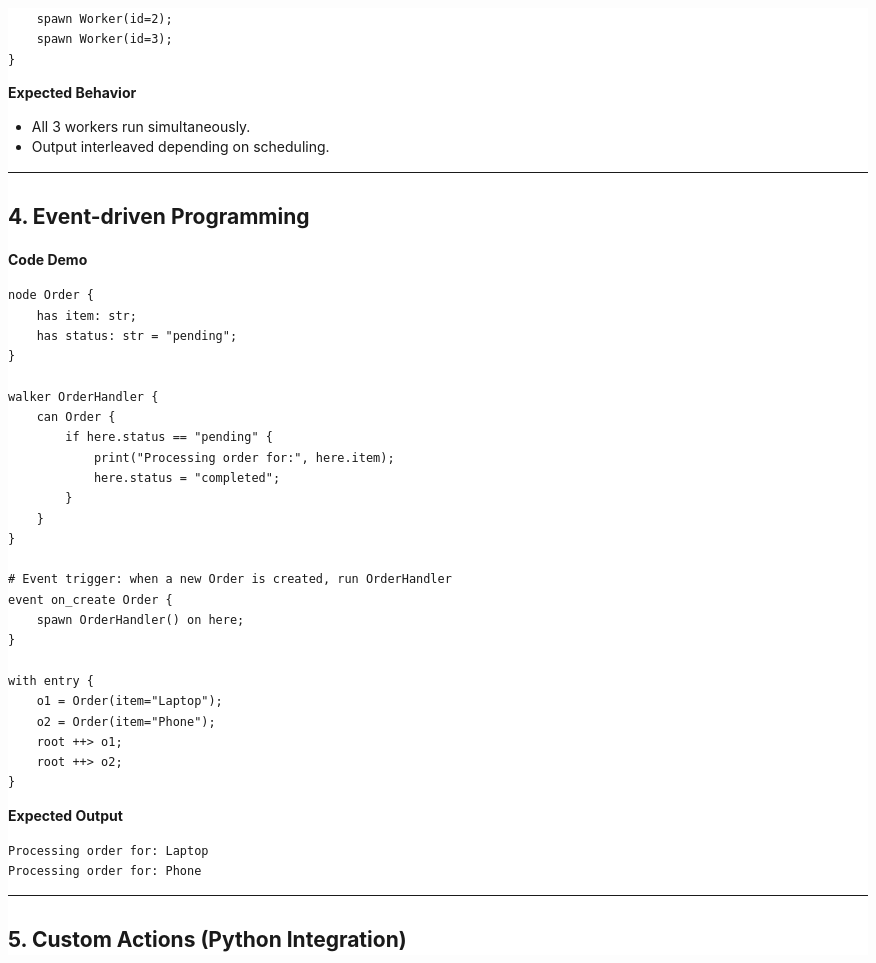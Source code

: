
 ```jac
    spawn Worker(id=2);
    spawn Worker(id=3);
}
```

**Expected Behavior**

* All 3 workers run simultaneously.
* Output interleaved depending on scheduling.

---

## 4. Event-driven Programming

**Code Demo**

```jac
node Order {
    has item: str;
    has status: str = "pending";
}

walker OrderHandler {
    can Order {
        if here.status == "pending" {
            print("Processing order for:", here.item);
            here.status = "completed";
        }
    }
}

# Event trigger: when a new Order is created, run OrderHandler
event on_create Order {
    spawn OrderHandler() on here;
}

with entry {
    o1 = Order(item="Laptop");
    o2 = Order(item="Phone");
    root ++> o1;
    root ++> o2;
}
```

**Expected Output**

```
Processing order for: Laptop
Processing order for: Phone
```

---

## 5. Custom Actions (Python Integration)

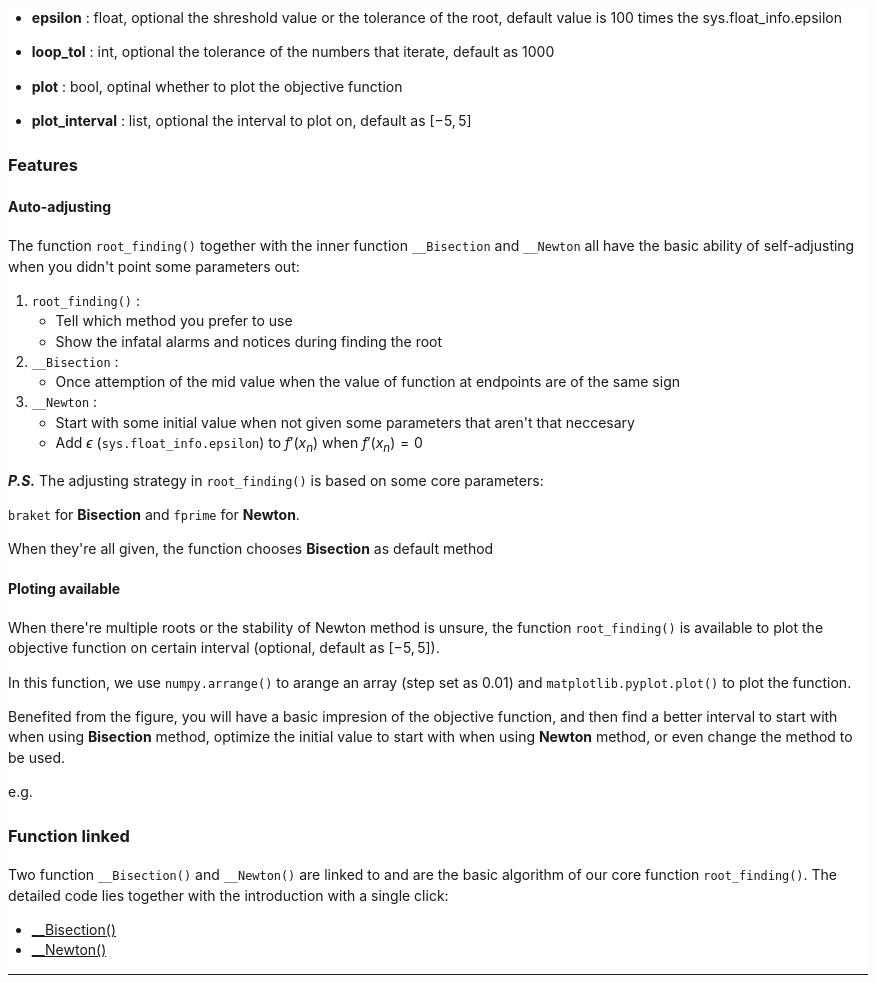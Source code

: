 - **epsilon** : float, optional
the shreshold value or the tolerance of the root, default value is 100 times the sys.float_info.epsilon

- **loop_tol** : int, optional
the tolerance of the numbers that iterate, default as 1000

- **plot** : bool, optinal
    whether to plot the objective function

- **plot_interval** : list, optional
    the interval to plot on, default as $[-5, 5]$

### Features

#### Auto-adjusting

The function `root_finding()` together with the inner function `__Bisection` and `__Newton` all have the basic ability of self-adjusting when you didn't point some parameters out:
1. `root_finding()` : 
    - Tell which method you prefer to use 
    - Show the infatal alarms and notices during finding the root
1. `__Bisection` : 
    - Once attemption of the mid value when the value of function at endpoints are of the same sign
1. `__Newton` : 
    - Start with some initial value when not given some parameters that aren't that neccesary
    - Add $\epsilon$ (`sys.float_info.epsilon`) to $f'(x_n)$ when $f'(x_n) = 0$

***P.S.***
The adjusting strategy in `root_finding()` is based on some core parameters:

`braket` for **Bisection** and `fprime` for **Newton**.

When they're all given, the function chooses **Bisection** as default method

#### Ploting available
When there're multiple roots or the stability of Newton method is unsure, the function `root_finding()` is available to plot the objective function on certain interval (optional, default as $[-5, 5]$).

In this function, we use `numpy.arrange()` to arange an array (step set as 0.01) and `matplotlib.pyplot.plot()` to plot the function.

Benefited from the figure, you will have a basic impresion of the objective function, and then find a better interval to start with when using **Bisection** method, optimize the initial value to start with when using **Newton** method, or even change the method to be used.

e.g.
```

```

### Function linked
Two function `__Bisection()` and `__Newton()` are linked to and are the basic algorithm of our core function `root_finding()`. The detailed code lies together with the introduction with a single click:
- [__Bisection()](#bisection)
- [__Newton()](#newton)

---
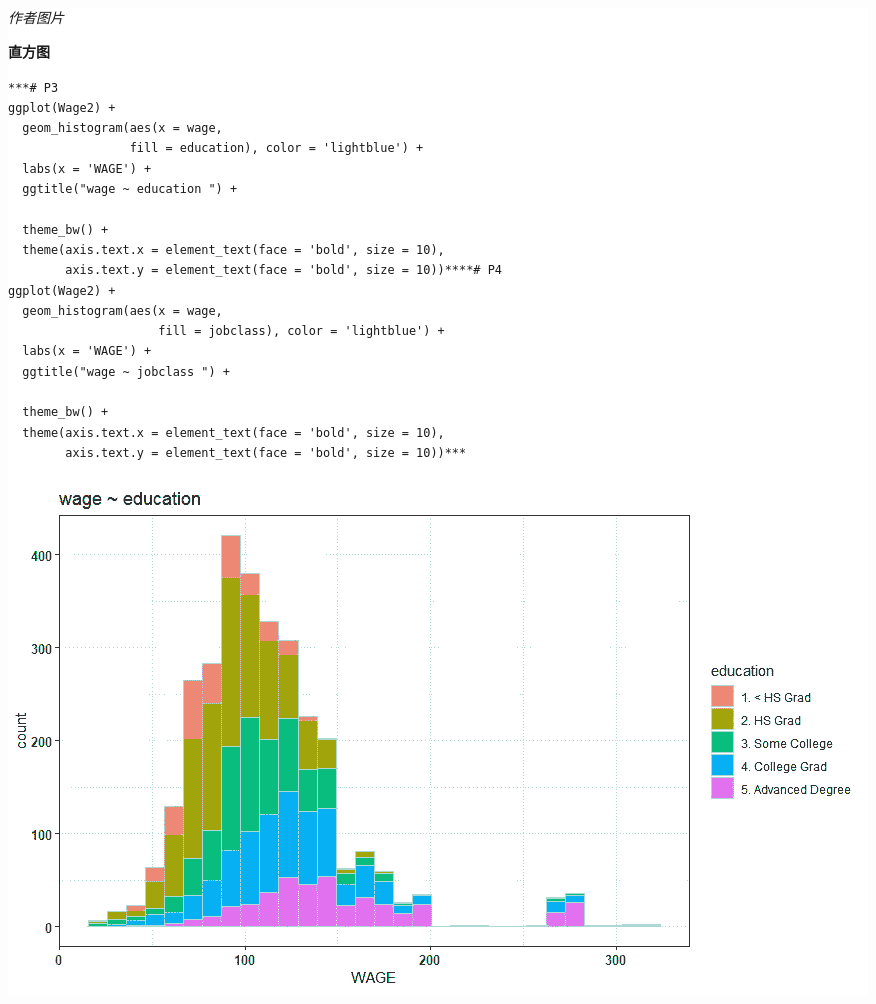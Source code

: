 *作者图片*

****直方图****

```
***# P3
ggplot(Wage2) +
  geom_histogram(aes(x = wage, 
                 fill = education), color = 'lightblue') +
  labs(x = 'WAGE') +
  ggtitle("wage ~ education ") +

  theme_bw() +
  theme(axis.text.x = element_text(face = 'bold', size = 10),
        axis.text.y = element_text(face = 'bold', size = 10))****# P4
ggplot(Wage2) +
  geom_histogram(aes(x = wage, 
                     fill = jobclass), color = 'lightblue') +
  labs(x = 'WAGE') +
  ggtitle("wage ~ jobclass ") +

  theme_bw() +
  theme(axis.text.x = element_text(face = 'bold', size = 10),
        axis.text.y = element_text(face = 'bold', size = 10))***
```

*![](img/d1986aee318bb46a568b5ba9df4b9544.png)*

EXERCISE:
Write out every entry exactly. Pictures do not belong in the copy.

RESPONSE TO THE EXERCISE:
Source code

:
 ```jac
    spawn Worker(id=2);
    spawn Worker(id=3);
}
```

**Expected Behavior**

* All 3 workers run simultaneously.
* Output interleaved depending on scheduling.

---

## 4. Event-driven Programming

**Code Demo**

```jac
node Order {
    has item: str;
    has status: str = "pending";
}

walker OrderHandler {
    can Order {
        if here.status == "pending" {
            print("Processing order for:", here.item);
            here.status = "completed";
        }
    }
}

# Event trigger: when a new Order is created, run OrderHandler
event on_create Order {
    spawn OrderHandler() on here;
}

with entry {
    o1 = Order(item="Laptop");
    o2 = Order(item="Phone");
    root ++> o1;
    root ++> o2;
}
```

**Expected Output**

```
Processing order for: Laptop
Processing order for: Phone
```

---

## 5. Custom Actions (Python Integration)

Source code

: - **epsilon** : float, optional
the shreshold value or the tolerance of the root, default value is 100 times the sys.float_info.epsilon

- **loop_tol** : int, optional
the tolerance of the numbers that iterate, default as 1000

- **plot** : bool, optinal
    whether to plot the objective function

- **plot_interval** : list, optional
    the interval to plot on, default as $[-5, 5]$

### Features

#### Auto-adjusting

The function `root_finding()` together with the inner function `__Bisection` and `__Newton` all have the basic ability of self-adjusting when you didn't point some parameters out:
1. `root_finding()` : 
    - Tell which method you prefer to use 
    - Show the infatal alarms and notices during finding the root
1. `__Bisection` : 
    - Once attemption of the mid value when the value of function at endpoints are of the same sign
1. `__Newton` : 
    - Start with some initial value when not given some parameters that aren't that neccesary
    - Add $\epsilon$ (`sys.float_info.epsilon`) to $f'(x_n)$ when $f'(x_n) = 0$

***P.S.***
The adjusting strategy in `root_finding()` is based on some core parameters:

`braket` for **Bisection** and `fprime` for **Newton**.

When they're all given, the function chooses **Bisection** as default method

#### Ploting available
When there're multiple roots or the stability of Newton method is unsure, the function `root_finding()` is available to plot the objective function on certain interval (optional, default as $[-5, 5]$).

In this function, we use `numpy.arrange()` to arange an array (step set as 0.01) and `matplotlib.pyplot.plot()` to plot the function.

Benefited from the figure, you will have a basic impresion of the objective function, and then find a better interval to start with when using **Bisection** method, optimize the initial value to start with when using **Newton** method, or even change the method to be used.

e.g.
```

```

### Function linked
Two function `__Bisection()` and `__Newton()` are linked to and are the basic algorithm of our core function `root_finding()`. The detailed code lies together with the introduction with a single click:
- [__Bisection()](#bisection)
- [__Newton()](#newton)

---
Source code

: *作者图片*

****直方图****

```
***# P3
ggplot(Wage2) +
  geom_histogram(aes(x = wage, 
                 fill = education), color = 'lightblue') +
  labs(x = 'WAGE') +
  ggtitle("wage ~ education ") +

  theme_bw() +
  theme(axis.text.x = element_text(face = 'bold', size = 10),
        axis.text.y = element_text(face = 'bold', size = 10))****# P4
ggplot(Wage2) +
  geom_histogram(aes(x = wage, 
                     fill = jobclass), color = 'lightblue') +
  labs(x = 'WAGE') +
  ggtitle("wage ~ jobclass ") +

  theme_bw() +
  theme(axis.text.x = element_text(face = 'bold', size = 10),
        axis.text.y = element_text(face = 'bold', size = 10))***
```

*![](img/d1986aee318bb46a568b5ba9df4b9544.png)*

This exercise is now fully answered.